Mineral-insulated copper-clad cable cables, also known as mgo insulated cables, are made of inorganic materials. The Mineral-insulated copper-clad cable is made of copper conductor, inorganic insulating material (magnesium oxide powder) and seamless copper pipe or copper strip which is welded by longitudinal cladding. This unique structure makes it fire-resistant, explosion-proof, heat-resistant, non-ageing, non-ignition and non-propagation of fire, as well as non-emission of any harmful gases and smoke under surrounding fire conditions, the utility model is especially suitable for the places or parts with bad environment and high safety requirements, especially for the fire-fighting system lines which are required to ensure safe power supply under fire conditions. Special needs can also be in the metal sheathing extrusion pack a layer of polyethylene or low-smoke halogen-free sheathing. The Mineral-insulated copper-clad cable can be divided into: Distribution Cable, heating cable and heating elements, thermocouple cable and compensation cable, special cable, the most commonly used in practical applications is the distribution cable.

At present, the National Standard of Mineral-insulated copper-clad cable is GB/T13033.1-2007. A new type of mineral insulated special cable has appeared outside the national standard-825 alloy sheathed mineral insulated fire-proof cable. The 825 alloy sheathed mineral insulated fireproof cable is designed to work well in the environment of hydrocarbon explosion flame and high corrosion. The cable consists of one or more conductor core wires, magnesia powder and 825 alloy sheathing. Conductor core wire is generally nickel-clad copper or pure nickel solid core wire. The Outer Sheath of the 825 alloy cable shall not be used as a ground wire. 825 Alloy has good corrosion resistance to acid and Alkali metals in oxidation and reduction environment. High Nickel content makes the alloy have effective stress corrosion cracking resistance. Corrosion resistance in a variety of media such as sulfuric acid, phosphoric acid, nitric acid and organic acids, Alkali metals such as sodium hydroxide, potassium hydroxide and hydrochloric acid solutions. Alloy 825 has been found to have excellent all-round performance in the production of Organic Sulfides, Hydrogen Sulphide and combustible sulphur products at high temperatures, such as in petroleum and petrochemical installations. The 825 alloy sheathed mineral insulated fire-proof cable can not only survive for 30 minutes in the high temperature explosion flame at 1200 °C, but also has strong corrosion resistance to petroleum gas and acid fog. It was tested by Exxon Mobil, placing an 825 alloy cable in an environment very similar to a real hydrocarbon fire. The test procedure states that the cable must be supported in a pit filled with a mixture of gasoline and diesel fuel. When the mixture is ignited, the temperature in the pit rises sharply and Burns vigorously. In the test, the cable specimen not only withstands the high temperature of flame, but also has the destructive turbulent fire. During the whole test period, the average temperature exceeded 1100 °c. due to the characteristics of the test itself, the temperature fluctuated continuously at the level of 1100 °C. The test shows that the cable can continue to work normally in case of fire.

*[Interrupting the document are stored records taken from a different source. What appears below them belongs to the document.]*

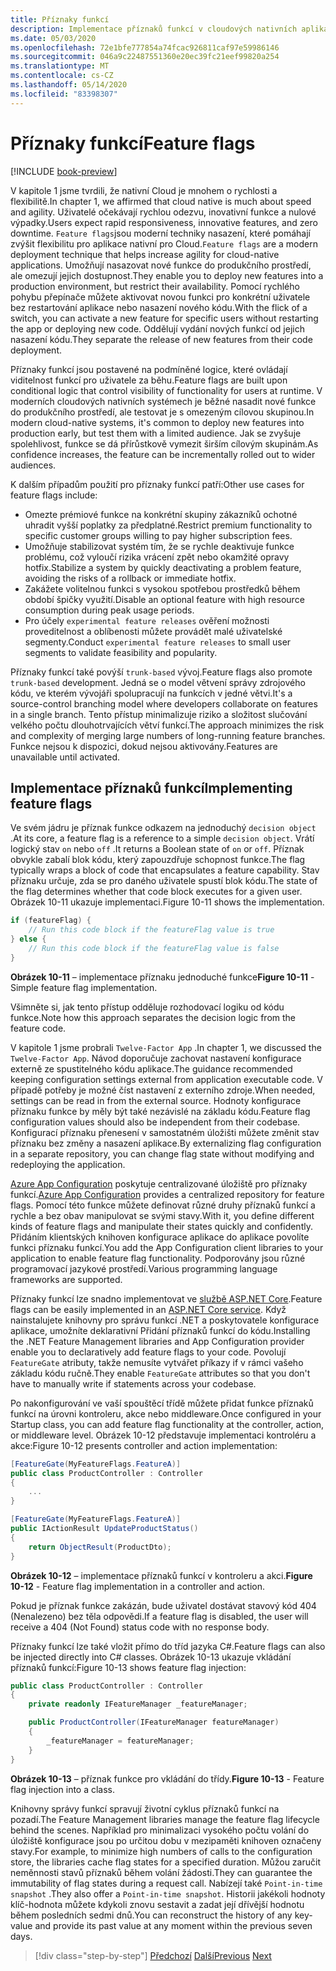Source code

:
 ```yaml
---
title: Příznaky funkcí
description: Implementace příznaků funkcí v cloudových nativních aplikacích s využitím konfigurace aplikací Azure
ms.date: 05/03/2020
ms.openlocfilehash: 72e1bfe777854a74fcac926811caf97e59986146
ms.sourcegitcommit: 046a9c22487551360e20ec39fc21eef99820a254
ms.translationtype: MT
ms.contentlocale: cs-CZ
ms.lasthandoff: 05/14/2020
ms.locfileid: "83398307"
---
```

# <a name="feature-flags"></a><span data-ttu-id="7b5bd-103">Příznaky funkcí</span><span class="sxs-lookup"><span data-stu-id="7b5bd-103">Feature flags</span></span>

[!INCLUDE [book-preview](../../../includes/book-preview.md)]

<span data-ttu-id="7b5bd-104">V kapitole 1 jsme tvrdili, že nativní Cloud je mnohem o rychlosti a flexibilitě.</span><span class="sxs-lookup"><span data-stu-id="7b5bd-104">In chapter 1, we affirmed that cloud native is much about speed and agility.</span></span> <span data-ttu-id="7b5bd-105">Uživatelé očekávají rychlou odezvu, inovativní funkce a nulové výpadky.</span><span class="sxs-lookup"><span data-stu-id="7b5bd-105">Users expect rapid responsiveness, innovative features, and zero downtime.</span></span> <span data-ttu-id="7b5bd-106">`Feature flags`jsou moderní techniky nasazení, které pomáhají zvýšit flexibilitu pro aplikace nativní pro Cloud.</span><span class="sxs-lookup"><span data-stu-id="7b5bd-106">`Feature flags` are a modern deployment technique that helps increase agility for cloud-native applications.</span></span> <span data-ttu-id="7b5bd-107">Umožňují nasazovat nové funkce do produkčního prostředí, ale omezují jejich dostupnost.</span><span class="sxs-lookup"><span data-stu-id="7b5bd-107">They enable you to deploy new features into a production environment, but restrict their availability.</span></span> <span data-ttu-id="7b5bd-108">Pomocí rychlého pohybu přepínače můžete aktivovat novou funkci pro konkrétní uživatele bez restartování aplikace nebo nasazení nového kódu.</span><span class="sxs-lookup"><span data-stu-id="7b5bd-108">With the flick of a switch, you can activate a new feature for specific users without restarting the app or deploying new code.</span></span> <span data-ttu-id="7b5bd-109">Oddělují vydání nových funkcí od jejich nasazení kódu.</span><span class="sxs-lookup"><span data-stu-id="7b5bd-109">They separate the release of new features from their code deployment.</span></span>

<span data-ttu-id="7b5bd-110">Příznaky funkcí jsou postavené na podmíněné logice, které ovládají viditelnost funkcí pro uživatele za běhu.</span><span class="sxs-lookup"><span data-stu-id="7b5bd-110">Feature flags are built upon conditional logic that control visibility of functionality for users at runtime.</span></span> <span data-ttu-id="7b5bd-111">V moderních cloudových nativních systémech je běžné nasadit nové funkce do produkčního prostředí, ale testovat je s omezeným cílovou skupinou.</span><span class="sxs-lookup"><span data-stu-id="7b5bd-111">In modern cloud-native systems, it's common to deploy new features into production early, but test them with a limited audience.</span></span> <span data-ttu-id="7b5bd-112">Jak se zvyšuje spolehlivost, funkce se dá přírůstkově vymezit širším cílovým skupinám.</span><span class="sxs-lookup"><span data-stu-id="7b5bd-112">As confidence increases, the feature can be incrementally rolled out to wider audiences.</span></span>

<span data-ttu-id="7b5bd-113">K dalším případům použití pro příznaky funkcí patří:</span><span class="sxs-lookup"><span data-stu-id="7b5bd-113">Other use cases for feature flags include:</span></span>

- <span data-ttu-id="7b5bd-114">Omezte prémiové funkce na konkrétní skupiny zákazníků ochotné uhradit vyšší poplatky za předplatné.</span><span class="sxs-lookup"><span data-stu-id="7b5bd-114">Restrict premium functionality to specific customer groups willing to pay higher subscription fees.</span></span>
- <span data-ttu-id="7b5bd-115">Umožňuje stabilizovat systém tím, že se rychle deaktivuje funkce problému, což vyloučí rizika vrácení zpět nebo okamžité opravy hotfix.</span><span class="sxs-lookup"><span data-stu-id="7b5bd-115">Stabilize a system by quickly deactivating a problem feature, avoiding the risks of a rollback or immediate hotfix.</span></span>
- <span data-ttu-id="7b5bd-116">Zakážete volitelnou funkci s vysokou spotřebou prostředků během období špičky využití.</span><span class="sxs-lookup"><span data-stu-id="7b5bd-116">Disable an optional feature with high resource consumption during peak usage periods.</span></span>
- <span data-ttu-id="7b5bd-117">Pro účely `experimental feature releases` ověření možnosti proveditelnost a oblíbenosti můžete provádět malé uživatelské segmenty.</span><span class="sxs-lookup"><span data-stu-id="7b5bd-117">Conduct `experimental feature releases` to small user segments to validate feasibility and popularity.</span></span>

<span data-ttu-id="7b5bd-118">Příznaky funkcí také povýší `trunk-based` vývoj.</span><span class="sxs-lookup"><span data-stu-id="7b5bd-118">Feature flags also promote `trunk-based` development.</span></span> <span data-ttu-id="7b5bd-119">Jedná se o model větvení správy zdrojového kódu, ve kterém vývojáři spolupracují na funkcích v jedné větvi.</span><span class="sxs-lookup"><span data-stu-id="7b5bd-119">It's a source-control branching model where developers collaborate on features in a single branch.</span></span> <span data-ttu-id="7b5bd-120">Tento přístup minimalizuje riziko a složitost slučování velkého počtu dlouhotrvajících větví funkcí.</span><span class="sxs-lookup"><span data-stu-id="7b5bd-120">The approach minimizes the risk and complexity of merging large numbers of long-running feature branches.</span></span> <span data-ttu-id="7b5bd-121">Funkce nejsou k dispozici, dokud nejsou aktivovány.</span><span class="sxs-lookup"><span data-stu-id="7b5bd-121">Features are unavailable until activated.</span></span>

## <a name="implementing-feature-flags"></a><span data-ttu-id="7b5bd-122">Implementace příznaků funkcí</span><span class="sxs-lookup"><span data-stu-id="7b5bd-122">Implementing feature flags</span></span>

<span data-ttu-id="7b5bd-123">Ve svém jádru je příznak funkce odkazem na jednoduchý `decision object` .</span><span class="sxs-lookup"><span data-stu-id="7b5bd-123">At its core, a feature flag is a reference to a simple `decision object`.</span></span> <span data-ttu-id="7b5bd-124">Vrátí logický stav `on` nebo `off` .</span><span class="sxs-lookup"><span data-stu-id="7b5bd-124">It returns a Boolean state of `on` or `off`.</span></span> <span data-ttu-id="7b5bd-125">Příznak obvykle zabalí blok kódu, který zapouzdřuje schopnost funkce.</span><span class="sxs-lookup"><span data-stu-id="7b5bd-125">The flag typically wraps a block of code that encapsulates a feature capability.</span></span> <span data-ttu-id="7b5bd-126">Stav příznaku určuje, zda se pro daného uživatele spustí blok kódu.</span><span class="sxs-lookup"><span data-stu-id="7b5bd-126">The state of the flag determines whether that code block executes for a given user.</span></span> <span data-ttu-id="7b5bd-127">Obrázek 10-11 ukazuje implementaci.</span><span class="sxs-lookup"><span data-stu-id="7b5bd-127">Figure 10-11 shows the implementation.</span></span>

```c#
if (featureFlag) {
    // Run this code block if the featureFlag value is true
} else {
    // Run this code block if the featureFlag value is false
}
```

<span data-ttu-id="7b5bd-128">**Obrázek 10-11** – implementace příznaku jednoduché funkce</span><span class="sxs-lookup"><span data-stu-id="7b5bd-128">**Figure 10-11** - Simple feature flag implementation.</span></span>

<span data-ttu-id="7b5bd-129">Všimněte si, jak tento přístup odděluje rozhodovací logiku od kódu funkce.</span><span class="sxs-lookup"><span data-stu-id="7b5bd-129">Note how this approach separates the decision logic from the feature code.</span></span>

<span data-ttu-id="7b5bd-130">V kapitole 1 jsme probrali `Twelve-Factor App` .</span><span class="sxs-lookup"><span data-stu-id="7b5bd-130">In chapter 1, we discussed the `Twelve-Factor App`.</span></span> <span data-ttu-id="7b5bd-131">Návod doporučuje zachovat nastavení konfigurace externě ze spustitelného kódu aplikace.</span><span class="sxs-lookup"><span data-stu-id="7b5bd-131">The guidance recommended keeping configuration settings external from application executable code.</span></span> <span data-ttu-id="7b5bd-132">V případě potřeby je možné číst nastavení z externího zdroje.</span><span class="sxs-lookup"><span data-stu-id="7b5bd-132">When needed, settings can be read in from the external source.</span></span> <span data-ttu-id="7b5bd-133">Hodnoty konfigurace příznaku funkce by měly být také nezávislé na základu kódu.</span><span class="sxs-lookup"><span data-stu-id="7b5bd-133">Feature flag configuration values should also be independent from their codebase.</span></span> <span data-ttu-id="7b5bd-134">Konfigurací příznaku přenesení v samostatném úložišti můžete změnit stav příznaku bez změny a nasazení aplikace.</span><span class="sxs-lookup"><span data-stu-id="7b5bd-134">By externalizing flag configuration in a separate repository, you can change flag state without modifying and redeploying the application.</span></span>

<span data-ttu-id="7b5bd-135">[Azure App Configuration](https://docs.microsoft.com/azure/azure-app-configuration/overview) poskytuje centralizované úložiště pro příznaky funkcí.</span><span class="sxs-lookup"><span data-stu-id="7b5bd-135">[Azure App Configuration](https://docs.microsoft.com/azure/azure-app-configuration/overview) provides a centralized repository for feature flags.</span></span> <span data-ttu-id="7b5bd-136">Pomocí této funkce můžete definovat různé druhy příznaků funkcí a rychle a bez obav manipulovat se svými stavy.</span><span class="sxs-lookup"><span data-stu-id="7b5bd-136">With it, you define different kinds of feature flags and manipulate their states quickly and confidently.</span></span> <span data-ttu-id="7b5bd-137">Přidáním klientských knihoven konfigurace aplikace do aplikace povolíte funkci příznaku funkcí.</span><span class="sxs-lookup"><span data-stu-id="7b5bd-137">You add the App Configuration client libraries to your application to enable feature flag functionality.</span></span> <span data-ttu-id="7b5bd-138">Podporovány jsou různé programovací jazykové prostředí.</span><span class="sxs-lookup"><span data-stu-id="7b5bd-138">Various programming language frameworks are supported.</span></span>

<span data-ttu-id="7b5bd-139">Příznaky funkcí lze snadno implementovat ve [službě ASP.NET Core](https://docs.microsoft.com/azure/azure-app-configuration/use-feature-flags-dotnet-core).</span><span class="sxs-lookup"><span data-stu-id="7b5bd-139">Feature flags can be easily implemented in an [ASP.NET Core service](https://docs.microsoft.com/azure/azure-app-configuration/use-feature-flags-dotnet-core).</span></span> <span data-ttu-id="7b5bd-140">Když nainstalujete knihovny pro správu funkcí .NET a poskytovatele konfigurace aplikace, umožníte deklarativní Přidání příznaků funkcí do kódu.</span><span class="sxs-lookup"><span data-stu-id="7b5bd-140">Installing the .NET Feature Management libraries and App Configuration provider enable you to declaratively add feature flags to your code.</span></span> <span data-ttu-id="7b5bd-141">Povolují `FeatureGate` atributy, takže nemusíte vytvářet příkazy if v rámci vašeho základu kódu ručně.</span><span class="sxs-lookup"><span data-stu-id="7b5bd-141">They enable `FeatureGate` attributes so that you don't have to manually write if statements across your codebase.</span></span>

<span data-ttu-id="7b5bd-142">Po nakonfigurování ve vaší spouštěcí třídě můžete přidat funkce příznaků funkcí na úrovni kontroleru, akce nebo middleware.</span><span class="sxs-lookup"><span data-stu-id="7b5bd-142">Once configured in your Startup class, you can add feature flag functionality at the controller, action, or middleware level.</span></span> <span data-ttu-id="7b5bd-143">Obrázek 10-12 představuje implementaci kontroléru a akce:</span><span class="sxs-lookup"><span data-stu-id="7b5bd-143">Figure 10-12 presents controller and action implementation:</span></span>

```c#
[FeatureGate(MyFeatureFlags.FeatureA)]
public class ProductController : Controller
{
    ...
}
```

```c#
[FeatureGate(MyFeatureFlags.FeatureA)]
public IActionResult UpdateProductStatus()
{
    return ObjectResult(ProductDto);
}
```

<span data-ttu-id="7b5bd-144">**Obrázek 10-12** – implementace příznaků funkcí v kontroleru a akci.</span><span class="sxs-lookup"><span data-stu-id="7b5bd-144">**Figure 10-12** - Feature flag implementation in a controller and action.</span></span>

<span data-ttu-id="7b5bd-145">Pokud je příznak funkce zakázán, bude uživatel dostávat stavový kód 404 (Nenalezeno) bez těla odpovědi.</span><span class="sxs-lookup"><span data-stu-id="7b5bd-145">If a feature flag is disabled, the user will receive a 404 (Not Found) status code with no response body.</span></span>

<span data-ttu-id="7b5bd-146">Příznaky funkcí lze také vložit přímo do tříd jazyka C#.</span><span class="sxs-lookup"><span data-stu-id="7b5bd-146">Feature flags can also be injected directly into C# classes.</span></span> <span data-ttu-id="7b5bd-147">Obrázek 10-13 ukazuje vkládání příznaků funkcí:</span><span class="sxs-lookup"><span data-stu-id="7b5bd-147">Figure 10-13 shows feature flag injection:</span></span>

```c#
public class ProductController : Controller
{
    private readonly IFeatureManager _featureManager;

    public ProductController(IFeatureManager featureManager)
    {
        _featureManager = featureManager;
    }
}
```

<span data-ttu-id="7b5bd-148">**Obrázek 10-13** – příznak funkce pro vkládání do třídy.</span><span class="sxs-lookup"><span data-stu-id="7b5bd-148">**Figure 10-13** - Feature flag injection into a class.</span></span>

<span data-ttu-id="7b5bd-149">Knihovny správy funkcí spravují životní cyklus příznaků funkcí na pozadí.</span><span class="sxs-lookup"><span data-stu-id="7b5bd-149">The Feature Management libraries manage the feature flag lifecycle behind the scenes.</span></span> <span data-ttu-id="7b5bd-150">Například pro minimalizaci vysokého počtu volání do úložiště konfigurace jsou po určitou dobu v mezipaměti knihoven označeny stavy.</span><span class="sxs-lookup"><span data-stu-id="7b5bd-150">For example, to minimize high numbers of calls to the configuration store, the libraries cache flag states for a specified duration.</span></span> <span data-ttu-id="7b5bd-151">Můžou zaručit neměnnosti stavů příznaků během volání žádosti.</span><span class="sxs-lookup"><span data-stu-id="7b5bd-151">They can guarantee the immutability of flag states during a request call.</span></span> <span data-ttu-id="7b5bd-152">Nabízejí také `Point-in-time snapshot` .</span><span class="sxs-lookup"><span data-stu-id="7b5bd-152">They also offer a `Point-in-time snapshot`.</span></span> <span data-ttu-id="7b5bd-153">Historii jakékoli hodnoty klíč-hodnota můžete kdykoli znovu sestavit a zadat její dřívější hodnotu během posledních sedmi dnů.</span><span class="sxs-lookup"><span data-stu-id="7b5bd-153">You can reconstruct the history of any key-value and provide its past value at any moment within the previous seven days.</span></span>

>[!div class="step-by-step"]
><span data-ttu-id="7b5bd-154">[Předchozí](devops.md) 
> [Další](infrastructure-as-code.md)</span><span class="sxs-lookup"><span data-stu-id="7b5bd-154">[Previous](devops.md)
[Next](infrastructure-as-code.md)</span></span>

2.Introduction of equipment

2.1 double copper strip wiring device

CONSTRUCTION: the Double Copper Strip setting-out device is a setting-out machine with 2 independent setting-out rods and brake gas brake. Two independent rods can be rotated, each with a diameter of (240-470) mm. The maximum bandwidth is 320 mm and the length of each of the four supporting strips is 600 mm. Up to (all) = 1400 kg, copper tape of 60.5 mm width (up to 700 kg per plate) is commonly used. FUNCTION: to keep a certain tension between the copper strip wire feeder and the copper strip wire accumulator. The beauty of the copper tape stringing machine. When one copper strip is used up, another copper strip is welded with it (Argon is used as shielding gas, UTP silver electrode is filled with Argon arc welding) to ensure continuous production line.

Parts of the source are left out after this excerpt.